Message ID | cover.1706027375.git.ludo@gnu.org |
---|---|
Headers | show |
Series | Service for "virtual build machines" | expand |
Hi Ludo, On mar., 23 janv. 2024 at 17:46, Ludovic Courtès <ludo@gnu.org> wrote: > Lots of talk about reproducibility and how wonderful Guix is, but > as soon as you try to build packages from v1.0.0, released less > than 5 years ago, you hit a “time trap” in Python, in OpenSSL, or > some other ugly build failure—assuming you managed to fetch source > code in the first place¹. Cool! Workarounds for “time trap” of the current past. Note that today is the past of the future. ;-) Other said, the same workarounds will help to detect today thus fix the “time trap” that would arise in the future. Without mentioning the bug of 2038 year. :-) > This patch series defines a long-overdue > ‘virtual-build-machine-service-type’: a service to run a virtual > machine available for offloading. My main goal here is to > allow users to build stuff at a past date without having to > change their system clock. It can also be used to control other > aspects usually not under control: the CPU model, the Linux kernel. Yes, controlling CPU model and Linux kernel are worth: + CPU model because we already have examples of failures (Python 3.7 packaged in Guix v1.0.0, some BLAS libraries, etc.); + Linux kernel because its stability is one of the strong assumption we are making for reproducibility. Cheers, simon
Simon Tournier <zimon.toutoune@gmail.com> skribis: > Yes, controlling CPU model and Linux kernel are worth: > > + CPU model because we already have examples of failures (Python 3.7 > packaged in Guix v1.0.0, some BLAS libraries, etc.); Yes! And I think we should maintain a catalog of these problems (build processes influenced by date, hardware, or kernel version). Our horizon should be to somehow ensure such packages are always built in the right environment, automatically, whether or not it involves using a VM. Ludo’.
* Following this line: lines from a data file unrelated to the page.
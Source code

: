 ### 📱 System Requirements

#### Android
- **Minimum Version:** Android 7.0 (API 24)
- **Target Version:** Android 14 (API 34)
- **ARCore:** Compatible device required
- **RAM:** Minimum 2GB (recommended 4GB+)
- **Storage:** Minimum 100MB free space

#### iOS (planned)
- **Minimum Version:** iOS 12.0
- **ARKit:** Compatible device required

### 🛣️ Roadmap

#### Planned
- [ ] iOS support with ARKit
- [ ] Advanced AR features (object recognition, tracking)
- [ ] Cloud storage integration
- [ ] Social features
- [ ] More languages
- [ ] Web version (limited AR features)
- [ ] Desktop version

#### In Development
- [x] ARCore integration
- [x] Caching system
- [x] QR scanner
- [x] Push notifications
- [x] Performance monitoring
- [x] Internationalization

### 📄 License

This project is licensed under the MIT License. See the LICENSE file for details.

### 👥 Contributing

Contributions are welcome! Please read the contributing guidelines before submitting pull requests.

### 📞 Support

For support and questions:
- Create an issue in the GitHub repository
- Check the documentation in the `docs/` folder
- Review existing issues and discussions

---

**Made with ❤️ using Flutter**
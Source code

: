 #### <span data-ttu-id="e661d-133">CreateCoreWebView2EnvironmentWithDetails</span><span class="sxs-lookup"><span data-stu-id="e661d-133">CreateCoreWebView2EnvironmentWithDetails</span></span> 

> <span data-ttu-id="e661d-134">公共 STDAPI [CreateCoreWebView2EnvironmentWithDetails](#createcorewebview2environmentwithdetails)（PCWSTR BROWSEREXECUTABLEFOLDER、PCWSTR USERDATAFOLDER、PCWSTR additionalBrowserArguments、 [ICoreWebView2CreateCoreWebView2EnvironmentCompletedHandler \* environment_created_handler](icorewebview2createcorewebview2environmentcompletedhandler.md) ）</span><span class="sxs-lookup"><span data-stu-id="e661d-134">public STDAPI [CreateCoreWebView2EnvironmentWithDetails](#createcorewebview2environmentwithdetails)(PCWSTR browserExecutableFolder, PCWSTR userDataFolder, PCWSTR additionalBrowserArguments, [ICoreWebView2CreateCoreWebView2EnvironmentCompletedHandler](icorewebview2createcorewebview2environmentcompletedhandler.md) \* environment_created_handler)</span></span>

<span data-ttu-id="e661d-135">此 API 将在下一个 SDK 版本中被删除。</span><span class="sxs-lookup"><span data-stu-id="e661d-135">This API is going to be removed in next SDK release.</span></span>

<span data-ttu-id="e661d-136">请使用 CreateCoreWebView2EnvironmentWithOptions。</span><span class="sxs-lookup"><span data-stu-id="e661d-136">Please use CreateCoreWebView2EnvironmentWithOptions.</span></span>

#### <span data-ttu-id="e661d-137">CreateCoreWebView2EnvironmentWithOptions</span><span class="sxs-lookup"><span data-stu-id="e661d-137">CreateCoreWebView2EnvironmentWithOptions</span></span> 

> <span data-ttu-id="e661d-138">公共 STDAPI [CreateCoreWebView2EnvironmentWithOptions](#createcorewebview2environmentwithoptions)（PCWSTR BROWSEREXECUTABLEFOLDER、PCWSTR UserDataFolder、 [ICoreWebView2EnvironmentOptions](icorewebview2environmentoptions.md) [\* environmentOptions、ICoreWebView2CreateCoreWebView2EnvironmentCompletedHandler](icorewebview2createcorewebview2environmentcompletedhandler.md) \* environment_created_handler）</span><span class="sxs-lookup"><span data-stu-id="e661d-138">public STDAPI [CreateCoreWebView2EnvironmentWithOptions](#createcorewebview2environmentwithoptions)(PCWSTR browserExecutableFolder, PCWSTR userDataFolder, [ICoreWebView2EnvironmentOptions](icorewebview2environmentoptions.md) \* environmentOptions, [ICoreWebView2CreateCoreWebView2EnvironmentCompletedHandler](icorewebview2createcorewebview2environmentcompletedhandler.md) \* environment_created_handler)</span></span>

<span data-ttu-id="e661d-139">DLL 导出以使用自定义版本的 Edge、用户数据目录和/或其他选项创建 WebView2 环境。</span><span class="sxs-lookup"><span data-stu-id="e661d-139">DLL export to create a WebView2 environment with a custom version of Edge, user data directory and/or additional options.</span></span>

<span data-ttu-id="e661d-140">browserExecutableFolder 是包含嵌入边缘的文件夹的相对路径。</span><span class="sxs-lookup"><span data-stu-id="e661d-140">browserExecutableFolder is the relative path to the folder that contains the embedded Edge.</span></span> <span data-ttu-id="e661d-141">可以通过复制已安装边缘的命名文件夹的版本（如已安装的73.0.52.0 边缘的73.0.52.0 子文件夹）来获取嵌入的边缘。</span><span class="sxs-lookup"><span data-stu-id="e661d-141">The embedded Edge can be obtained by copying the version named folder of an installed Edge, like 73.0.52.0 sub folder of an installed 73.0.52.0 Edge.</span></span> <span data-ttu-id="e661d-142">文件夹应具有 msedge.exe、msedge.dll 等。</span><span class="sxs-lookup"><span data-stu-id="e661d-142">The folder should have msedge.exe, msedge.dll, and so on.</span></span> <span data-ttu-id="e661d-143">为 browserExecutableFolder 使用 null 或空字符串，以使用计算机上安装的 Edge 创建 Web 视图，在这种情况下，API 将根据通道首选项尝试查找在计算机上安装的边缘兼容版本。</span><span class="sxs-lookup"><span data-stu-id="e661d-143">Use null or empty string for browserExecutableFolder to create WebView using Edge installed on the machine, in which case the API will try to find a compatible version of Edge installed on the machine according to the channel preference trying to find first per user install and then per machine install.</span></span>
Hello there! Ludovic Courtès <ludo@gnu.org> skribis: > This patch series defines a long-overdue > ‘virtual-build-machine-service-type’: a service to run a virtual > machine available for offloading. My main goal here is to > allow users to build stuff at a past date without having to > change their system clock. It can also be used to control other > aspects usually not under control: the CPU model, the Linux kernel. Any comments on this patch series? https://issues.guix.gnu.org/68677 I’d like to go ahead and apply it by the end of the week if there are no objections. (I realize all the files being touched here are in a limbo in terms of team coverage. We should fix that!) Ludo’.
Ludovic Courtès <ludo@gnu.org> writes:
> Any comments on this patch series?
I don't have comments regarding the code, but I do have a couple of
questions and a comment. Please excuse my limited understanding of GNU
Shepherd and Guix System. None of the questions/comments below are
deal-breakers in my opinion.
1. The documentation references GNU Shepherd. Is GNU Shepherd a hard
requirement in order to use the facilities provided by the patch
series? Would it be possible to use, say, Systemd on a foreign
distribution? If so, could examples of those be documented in the
appropriate place as well?
2. The code sets the default date to be 2020-01-01; does this date have
any significance? It might help for the code to have a comment
explaining whether this value is completely arbitrary or whether it
has some significance. On a related note, it might help for the
documentation to note dates that are less likely to work (in case
values before a certain time aren't expected to be well supported).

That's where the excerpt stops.